• _EXERCISE DIRECTIONS_
Return all of the material, keeping each line exactly as it is.

• _GIVEN RECORDS_
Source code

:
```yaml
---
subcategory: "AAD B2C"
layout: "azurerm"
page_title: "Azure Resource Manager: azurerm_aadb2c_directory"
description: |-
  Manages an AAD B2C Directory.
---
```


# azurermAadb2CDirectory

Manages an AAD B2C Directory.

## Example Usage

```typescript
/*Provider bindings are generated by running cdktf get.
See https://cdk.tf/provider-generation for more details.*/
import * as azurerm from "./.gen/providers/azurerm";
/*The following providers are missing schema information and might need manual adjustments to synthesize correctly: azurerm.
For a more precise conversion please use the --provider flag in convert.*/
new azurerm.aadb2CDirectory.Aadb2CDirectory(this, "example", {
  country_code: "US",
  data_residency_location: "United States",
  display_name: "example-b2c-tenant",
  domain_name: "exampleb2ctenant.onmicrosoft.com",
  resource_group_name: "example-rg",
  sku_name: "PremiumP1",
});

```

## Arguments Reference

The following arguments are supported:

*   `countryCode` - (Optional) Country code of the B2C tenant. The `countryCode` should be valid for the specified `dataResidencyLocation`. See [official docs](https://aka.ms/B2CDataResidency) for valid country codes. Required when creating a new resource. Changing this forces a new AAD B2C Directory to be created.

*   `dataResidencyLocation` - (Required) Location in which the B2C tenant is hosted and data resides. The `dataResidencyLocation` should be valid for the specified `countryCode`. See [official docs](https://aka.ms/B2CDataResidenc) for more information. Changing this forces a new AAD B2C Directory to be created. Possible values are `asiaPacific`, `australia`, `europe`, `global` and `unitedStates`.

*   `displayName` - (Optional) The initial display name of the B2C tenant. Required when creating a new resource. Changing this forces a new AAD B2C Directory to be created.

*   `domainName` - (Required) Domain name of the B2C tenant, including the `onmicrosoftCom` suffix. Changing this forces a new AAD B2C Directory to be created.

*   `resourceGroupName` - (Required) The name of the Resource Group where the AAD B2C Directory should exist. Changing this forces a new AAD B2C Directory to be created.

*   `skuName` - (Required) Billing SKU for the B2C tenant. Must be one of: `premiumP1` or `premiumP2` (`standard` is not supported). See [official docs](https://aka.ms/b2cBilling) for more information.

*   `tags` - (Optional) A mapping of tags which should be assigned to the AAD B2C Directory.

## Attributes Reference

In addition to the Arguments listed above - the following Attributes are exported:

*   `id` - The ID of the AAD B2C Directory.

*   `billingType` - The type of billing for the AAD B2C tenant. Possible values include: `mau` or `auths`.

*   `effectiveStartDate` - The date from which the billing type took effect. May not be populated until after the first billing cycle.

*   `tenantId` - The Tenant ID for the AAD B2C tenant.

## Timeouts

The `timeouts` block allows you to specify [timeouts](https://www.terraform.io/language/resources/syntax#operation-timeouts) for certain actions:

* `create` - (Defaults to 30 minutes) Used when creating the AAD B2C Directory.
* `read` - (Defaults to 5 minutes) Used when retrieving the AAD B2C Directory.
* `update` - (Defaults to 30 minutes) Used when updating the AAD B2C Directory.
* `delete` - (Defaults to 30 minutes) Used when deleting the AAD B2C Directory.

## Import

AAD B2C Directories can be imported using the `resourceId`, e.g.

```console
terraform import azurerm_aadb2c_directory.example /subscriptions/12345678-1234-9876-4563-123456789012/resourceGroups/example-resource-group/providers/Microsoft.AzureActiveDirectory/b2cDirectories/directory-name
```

• _SOLUTION FOR THIS PROBLEM_
Source code

:
```yaml
---
subcategory: "AAD B2C"
layout: "azurerm"
page_title: "Azure Resource Manager: azurerm_aadb2c_directory"
description: |-
  Manages an AAD B2C Directory.
---
```


# azurermAadb2CDirectory

Manages an AAD B2C Directory.

## Example Usage

```typescript
/*Provider bindings are generated by running cdktf get.
See https://cdk.tf/provider-generation for more details.*/
import * as azurerm from "./.gen/providers/azurerm";
/*The following providers are missing schema information and might need manual adjustments to synthesize correctly: azurerm.
For a more precise conversion please use the --provider flag in convert.*/
new azurerm.aadb2CDirectory.Aadb2CDirectory(this, "example", {
  country_code: "US",
  data_residency_location: "United States",
  display_name: "example-b2c-tenant",
  domain_name: "exampleb2ctenant.onmicrosoft.com",
  resource_group_name: "example-rg",
  sku_name: "PremiumP1",
});

```

## Arguments Reference

The following arguments are supported:

*   `countryCode` - (Optional) Country code of the B2C tenant. The `countryCode` should be valid for the specified `dataResidencyLocation`. See [official docs](https://aka.ms/B2CDataResidency) for valid country codes. Required when creating a new resource. Changing this forces a new AAD B2C Directory to be created.

*   `dataResidencyLocation` - (Required) Location in which the B2C tenant is hosted and data resides. The `dataResidencyLocation` should be valid for the specified `countryCode`. See [official docs](https://aka.ms/B2CDataResidenc) for more information. Changing this forces a new AAD B2C Directory to be created. Possible values are `asiaPacific`, `australia`, `europe`, `global` and `unitedStates`.

*   `displayName` - (Optional) The initial display name of the B2C tenant. Required when creating a new resource. Changing this forces a new AAD B2C Directory to be created.

*   `domainName` - (Required) Domain name of the B2C tenant, including the `onmicrosoftCom` suffix. Changing this forces a new AAD B2C Directory to be created.

*   `resourceGroupName` - (Required) The name of the Resource Group where the AAD B2C Directory should exist. Changing this forces a new AAD B2C Directory to be created.

*   `skuName` - (Required) Billing SKU for the B2C tenant. Must be one of: `premiumP1` or `premiumP2` (`standard` is not supported). See [official docs](https://aka.ms/b2cBilling) for more information.

*   `tags` - (Optional) A mapping of tags which should be assigned to the AAD B2C Directory.

## Attributes Reference

In addition to the Arguments listed above - the following Attributes are exported:

*   `id` - The ID of the AAD B2C Directory.

*   `billingType` - The type of billing for the AAD B2C tenant. Possible values include: `mau` or `auths`.

*   `effectiveStartDate` - The date from which the billing type took effect. May not be populated until after the first billing cycle.

*   `tenantId` - The Tenant ID for the AAD B2C tenant.

## Timeouts

The `timeouts` block allows you to specify [timeouts](https://www.terraform.io/language/resources/syntax#operation-timeouts) for certain actions:

* `create` - (Defaults to 30 minutes) Used when creating the AAD B2C Directory.
* `read` - (Defaults to 5 minutes) Used when retrieving the AAD B2C Directory.
* `update` - (Defaults to 30 minutes) Used when updating the AAD B2C Directory.
* `delete` - (Defaults to 30 minutes) Used when deleting the AAD B2C Directory.

## Import

AAD B2C Directories can be imported using the `resourceId`, e.g.

```console
terraform import azurerm_aadb2c_directory.example /subscriptions/12345678-1234-9876-4563-123456789012/resourceGroups/example-resource-group/providers/Microsoft.AzureActiveDirectory/b2cDirectories/directory-name
```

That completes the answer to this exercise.